Mayor of Cabo Rojo
- In office January 14, 1997 – August 4, 2007
- Preceded by: Santos Ortíz Ruiz
- Succeeded by: Perza Rodríguez

Personal details
- Born: February 26, 1957 Mayagüez, Puerto Rico
- Died: August 4, 2007 (aged 50) Cabo Rojo, Puerto Rico
- Party: New Progressive Party (PNP)
- Alma mater: University of Puerto Rico at Mayagüez (BBA)

= Santos Padilla Ferrer =

Puerto Rican mayor

Santos "San" Padilla Ferrer (February 26, 1957 - August 4, 2007) was a Puerto Rican politician and mayor of the city of Cabo Rojo, Puerto Rico.

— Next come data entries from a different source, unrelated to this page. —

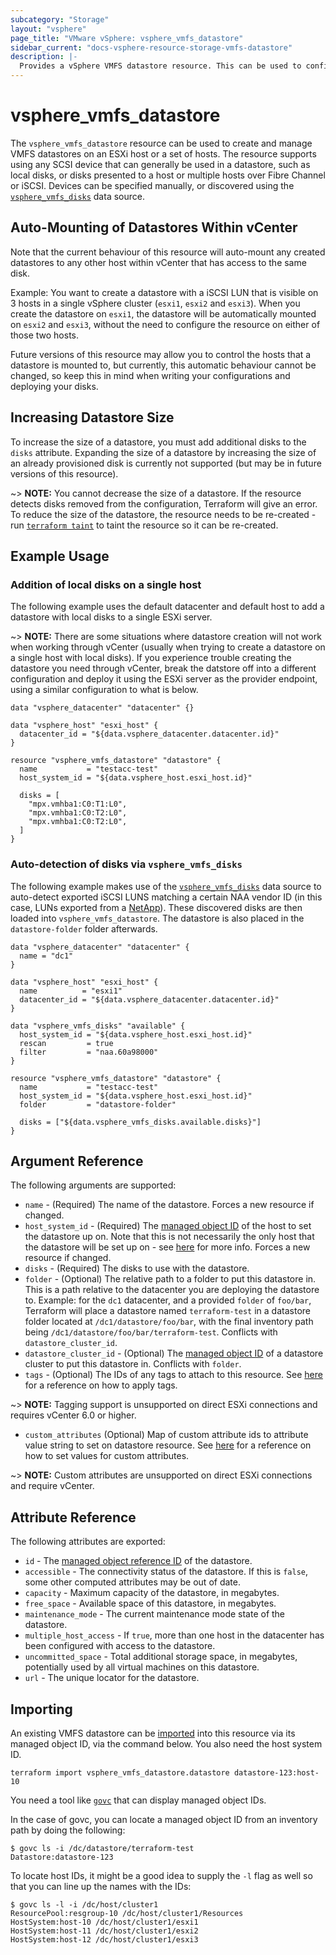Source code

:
 ```yaml
---
subcategory: "Storage"
layout: "vsphere"
page_title: "VMware vSphere: vsphere_vmfs_datastore"
sidebar_current: "docs-vsphere-resource-storage-vmfs-datastore"
description: |-
  Provides a vSphere VMFS datastore resource. This can be used to configure a VMFS datastore on a host or set of hosts.
---
```


# vsphere\_vmfs\_datastore

The `vsphere_vmfs_datastore` resource can be used to create and manage VMFS
datastores on an ESXi host or a set of hosts. The resource supports using any
SCSI device that can generally be used in a datastore, such as local disks, or
disks presented to a host or multiple hosts over Fibre Channel or iSCSI.
Devices can be specified manually, or discovered using the
[`vsphere_vmfs_disks`][data-source-vmfs-disks] data source.

[data-source-vmfs-disks]: /docs/providers/vsphere/d/vmfs_disks.html 

## Auto-Mounting of Datastores Within vCenter

Note that the current behaviour of this resource will auto-mount any created
datastores to any other host within vCenter that has access to the same disk.

Example: You want to create a datastore with a iSCSI LUN that is visible on 3
hosts in a single vSphere cluster (`esxi1`, `esxi2` and `esxi3`). When you
create the datastore on `esxi1`, the datastore will be automatically mounted on
`esxi2` and `esxi3`, without the need to configure the resource on either of
those two hosts.

Future versions of this resource may allow you to control the hosts that a
datastore is mounted to, but currently, this automatic behaviour cannot be
changed, so keep this in mind when writing your configurations and deploying
your disks.

## Increasing Datastore Size

To increase the size of a datastore, you must add additional disks to the
`disks` attribute. Expanding the size of a datastore by increasing the size of
an already provisioned disk is currently not supported (but may be in future
versions of this resource).

~> **NOTE:** You cannot decrease the size of a datastore. If the resource
detects disks removed from the configuration, Terraform will give an error. To
reduce the size of the datastore, the resource needs to be re-created - run
[`terraform taint`][cmd-taint] to taint the resource so it can be re-created.

[cmd-taint]: /docs/commands/taint.html

## Example Usage

### Addition of local disks on a single host

The following example uses the default datacenter and default host to add a
datastore with local disks to a single ESXi server.

~> **NOTE:** There are some situations where datastore creation will not work
when working through vCenter (usually when trying to create a datastore on a
single host with local disks). If you experience trouble creating the datastore
you need through vCenter, break the datstore off into a different configuration
and deploy it using the ESXi server as the provider endpoint, using a similar
configuration to what is below.

```hcl
data "vsphere_datacenter" "datacenter" {}

data "vsphere_host" "esxi_host" {
  datacenter_id = "${data.vsphere_datacenter.datacenter.id}"
}

resource "vsphere_vmfs_datastore" "datastore" {
  name           = "testacc-test"
  host_system_id = "${data.vsphere_host.esxi_host.id}"

  disks = [
    "mpx.vmhba1:C0:T1:L0",
    "mpx.vmhba1:C0:T2:L0",
    "mpx.vmhba1:C0:T2:L0",
  ]
}
```

### Auto-detection of disks via `vsphere_vmfs_disks`

The following example makes use of the
[`vsphere_vmfs_disks`][data-source-vmfs-disks] data source to auto-detect
exported iSCSI LUNS matching a certain NAA vendor ID (in this case, LUNs
exported from a [NetApp][ext-netapp]). These discovered disks are then loaded
into `vsphere_vmfs_datastore`. The datastore is also placed in the
`datastore-folder` folder afterwards.

[ext-netapp]: https://kb.netapp.com/support/s/article/ka31A0000000rLRQAY/how-to-match-a-lun-s-naa-number-to-its-serial-number?language=en_US

```hcl
data "vsphere_datacenter" "datacenter" {
  name = "dc1"
}

data "vsphere_host" "esxi_host" {
  name          = "esxi1"
  datacenter_id = "${data.vsphere_datacenter.datacenter.id}"
}

data "vsphere_vmfs_disks" "available" {
  host_system_id = "${data.vsphere_host.esxi_host.id}"
  rescan         = true
  filter         = "naa.60a98000"
}

resource "vsphere_vmfs_datastore" "datastore" {
  name           = "testacc-test"
  host_system_id = "${data.vsphere_host.esxi_host.id}"
  folder         = "datastore-folder"

  disks = ["${data.vsphere_vmfs_disks.available.disks}"]
}
```

## Argument Reference

The following arguments are supported:

* `name` - (Required) The name of the datastore. Forces a new resource if
  changed.
* `host_system_id` - (Required) The [managed object ID][docs-about-morefs] of
  the host to set the datastore up on. Note that this is not necessarily the
  only host that the datastore will be set up on - see
  [here](#auto-mounting-of-datastores-within-vcenter) for more info. Forces a
  new resource if changed.
* `disks` - (Required) The disks to use with the datastore.
* `folder` - (Optional) The relative path to a folder to put this datastore in.
  This is a path relative to the datacenter you are deploying the datastore to.
  Example: for the `dc1` datacenter, and a provided `folder` of `foo/bar`,
  Terraform will place a datastore named `terraform-test` in a datastore folder
  located at `/dc1/datastore/foo/bar`, with the final inventory path being
  `/dc1/datastore/foo/bar/terraform-test`. Conflicts with
  `datastore_cluster_id`.
* `datastore_cluster_id` - (Optional) The [managed object
  ID][docs-about-morefs] of a datastore cluster to put this datastore in.
  Conflicts with `folder`.
* `tags` - (Optional) The IDs of any tags to attach to this resource. See
  [here][docs-applying-tags] for a reference on how to apply tags.

[docs-applying-tags]: /docs/providers/vsphere/r/tag.html#using-tags-in-a-supported-resource
[docs-about-morefs]: /docs/providers/vsphere/index.html#use-of-managed-object-references-by-the-vsphere-provider

~> **NOTE:** Tagging support is unsupported on direct ESXi connections and
requires vCenter 6.0 or higher.

* `custom_attributes` (Optional) Map of custom attribute ids to attribute 
   value string to set on datastore resource. See 
   [here][docs-setting-custom-attributes] for a reference on how to set values 
   for custom attributes.

[docs-setting-custom-attributes]: /docs/providers/vsphere/r/custom_attribute.html#using-custom-attributes-in-a-supported-resource

~> **NOTE:** Custom attributes are unsupported on direct ESXi connections 
and require vCenter.

## Attribute Reference

The following attributes are exported:

* `id` - The [managed object reference ID][docs-about-morefs] of the datastore.
* `accessible` - The connectivity status of the datastore. If this is `false`,
  some other computed attributes may be out of date.
* `capacity` - Maximum capacity of the datastore, in megabytes.
* `free_space` - Available space of this datastore, in megabytes.
* `maintenance_mode` - The current maintenance mode state of the datastore.
* `multiple_host_access` - If `true`, more than one host in the datacenter has
  been configured with access to the datastore.
* `uncommitted_space` - Total additional storage space, in megabytes,
  potentially used by all virtual machines on this datastore.
* `url` - The unique locator for the datastore.

## Importing

An existing VMFS datastore can be [imported][docs-import] into this resource
via its managed object ID, via the command below. You also need the host system
ID.

[docs-import]: https://www.terraform.io/docs/import/index.html

```
terraform import vsphere_vmfs_datastore.datastore datastore-123:host-10
```

You need a tool like [`govc`][ext-govc] that can display managed object IDs.

[ext-govc]: https://github.com/vmware/govmomi/tree/master/govc

In the case of govc, you can locate a managed object ID from an inventory path
by doing the following:

```
$ govc ls -i /dc/datastore/terraform-test
Datastore:datastore-123
```

To locate host IDs, it might be a good idea to supply the `-l` flag as well so
that you can line up the names with the IDs:

```
$ govc ls -l -i /dc/host/cluster1
ResourcePool:resgroup-10 /dc/host/cluster1/Resources
HostSystem:host-10 /dc/host/cluster1/esxi1
HostSystem:host-11 /dc/host/cluster1/esxi2
HostSystem:host-12 /dc/host/cluster1/esxi3
```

Padilla was a member of the New Progressive Party of Puerto Rico (Partido Nuevo Progresista de Puerto Rico), or PNP. The party and its members support statehood for Puerto Rico within the United States.

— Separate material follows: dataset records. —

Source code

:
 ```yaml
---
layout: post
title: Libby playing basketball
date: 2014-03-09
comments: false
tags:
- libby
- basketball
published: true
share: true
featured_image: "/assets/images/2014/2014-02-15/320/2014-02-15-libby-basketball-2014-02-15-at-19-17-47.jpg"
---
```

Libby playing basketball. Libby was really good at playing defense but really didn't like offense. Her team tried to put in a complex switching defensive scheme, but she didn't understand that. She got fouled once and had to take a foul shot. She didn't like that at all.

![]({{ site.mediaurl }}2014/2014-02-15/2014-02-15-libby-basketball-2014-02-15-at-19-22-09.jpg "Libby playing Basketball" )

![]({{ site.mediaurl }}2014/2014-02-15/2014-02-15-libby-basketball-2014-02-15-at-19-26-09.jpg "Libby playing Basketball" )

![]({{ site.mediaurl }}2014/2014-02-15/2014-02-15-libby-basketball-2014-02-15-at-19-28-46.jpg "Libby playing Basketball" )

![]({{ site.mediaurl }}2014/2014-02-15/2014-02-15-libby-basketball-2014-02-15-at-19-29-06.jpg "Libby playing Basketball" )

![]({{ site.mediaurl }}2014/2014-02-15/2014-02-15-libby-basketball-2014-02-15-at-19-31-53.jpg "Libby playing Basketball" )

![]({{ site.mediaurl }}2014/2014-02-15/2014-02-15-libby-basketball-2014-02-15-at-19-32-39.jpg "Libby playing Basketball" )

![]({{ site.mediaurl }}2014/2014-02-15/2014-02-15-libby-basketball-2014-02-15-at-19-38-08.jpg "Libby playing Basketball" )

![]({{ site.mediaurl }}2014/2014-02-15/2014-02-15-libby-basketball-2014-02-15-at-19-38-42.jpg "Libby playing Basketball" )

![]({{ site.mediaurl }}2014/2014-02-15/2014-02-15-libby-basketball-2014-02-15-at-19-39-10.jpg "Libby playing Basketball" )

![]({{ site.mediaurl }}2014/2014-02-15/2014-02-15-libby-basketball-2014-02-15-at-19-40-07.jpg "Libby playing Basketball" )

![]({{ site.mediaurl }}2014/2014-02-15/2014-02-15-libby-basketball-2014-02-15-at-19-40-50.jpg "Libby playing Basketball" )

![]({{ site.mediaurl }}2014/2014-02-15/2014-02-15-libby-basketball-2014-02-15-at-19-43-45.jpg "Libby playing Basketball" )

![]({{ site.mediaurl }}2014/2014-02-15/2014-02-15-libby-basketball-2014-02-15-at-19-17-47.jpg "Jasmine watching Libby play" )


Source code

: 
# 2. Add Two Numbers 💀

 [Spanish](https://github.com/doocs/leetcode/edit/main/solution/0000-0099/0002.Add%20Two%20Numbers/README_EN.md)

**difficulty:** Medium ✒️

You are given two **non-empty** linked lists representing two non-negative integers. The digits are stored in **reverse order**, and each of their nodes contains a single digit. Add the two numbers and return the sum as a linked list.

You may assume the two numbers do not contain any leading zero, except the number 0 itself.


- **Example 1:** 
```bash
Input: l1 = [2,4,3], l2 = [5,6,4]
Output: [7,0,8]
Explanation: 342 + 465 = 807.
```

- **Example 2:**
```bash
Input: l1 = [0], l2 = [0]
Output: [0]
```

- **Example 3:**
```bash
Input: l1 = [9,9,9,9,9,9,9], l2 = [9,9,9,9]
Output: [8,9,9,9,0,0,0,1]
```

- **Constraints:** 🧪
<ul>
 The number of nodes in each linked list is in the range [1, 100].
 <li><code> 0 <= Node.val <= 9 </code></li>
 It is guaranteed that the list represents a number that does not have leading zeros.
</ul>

Graduated from Luis Muñoz Marín High School in Cabo Rojo. Went to earn a Bachelor's Degree in Business from the University of Puerto Rico at Mayagüez and degrees leading to a Master's Degree in Business Administration from the Interamerican University of Puerto Rico San Germán campus.

Padilla died following a massive heart attack on August 4, 2007, in Cabo Rojo. The governor of Puerto Rico, Aníbal Acevedo Vilá, declared three days of national mourning.